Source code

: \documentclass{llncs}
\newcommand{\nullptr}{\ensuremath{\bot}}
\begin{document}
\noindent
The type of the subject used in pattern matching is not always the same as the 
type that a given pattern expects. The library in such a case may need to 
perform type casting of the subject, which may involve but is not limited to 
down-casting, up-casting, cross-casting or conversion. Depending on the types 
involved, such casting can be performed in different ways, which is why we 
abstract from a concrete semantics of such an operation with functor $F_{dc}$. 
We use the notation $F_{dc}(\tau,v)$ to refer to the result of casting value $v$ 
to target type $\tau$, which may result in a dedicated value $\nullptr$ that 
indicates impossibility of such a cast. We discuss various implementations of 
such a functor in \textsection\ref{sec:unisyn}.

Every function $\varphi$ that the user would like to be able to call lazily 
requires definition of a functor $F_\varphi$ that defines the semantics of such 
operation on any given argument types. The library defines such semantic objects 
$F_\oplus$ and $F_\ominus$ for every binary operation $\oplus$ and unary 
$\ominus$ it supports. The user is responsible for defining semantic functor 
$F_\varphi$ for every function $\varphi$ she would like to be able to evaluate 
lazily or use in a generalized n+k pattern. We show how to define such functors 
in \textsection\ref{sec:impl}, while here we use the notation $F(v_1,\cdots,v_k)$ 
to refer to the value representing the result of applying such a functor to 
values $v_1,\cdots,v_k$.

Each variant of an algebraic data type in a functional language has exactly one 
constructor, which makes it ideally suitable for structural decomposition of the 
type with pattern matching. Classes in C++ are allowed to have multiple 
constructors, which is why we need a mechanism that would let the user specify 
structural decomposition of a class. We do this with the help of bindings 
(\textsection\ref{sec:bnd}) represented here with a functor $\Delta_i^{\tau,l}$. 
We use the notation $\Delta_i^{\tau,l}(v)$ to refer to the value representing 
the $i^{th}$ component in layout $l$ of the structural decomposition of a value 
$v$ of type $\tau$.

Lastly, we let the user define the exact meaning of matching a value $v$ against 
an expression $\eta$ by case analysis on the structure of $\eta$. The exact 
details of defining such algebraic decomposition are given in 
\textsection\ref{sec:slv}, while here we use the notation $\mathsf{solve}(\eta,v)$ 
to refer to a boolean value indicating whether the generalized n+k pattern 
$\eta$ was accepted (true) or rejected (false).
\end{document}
☆ ☆ ☆ ☆
PROBLEM REQUIREMENTS> In the material above, find the lines that contain "representing" and show them.

RESULT BELOW>
to refer to the value representing the result of applying such a functor to 
We use the notation $\Delta_i^{\tau,l}(v)$ to refer to the value representing 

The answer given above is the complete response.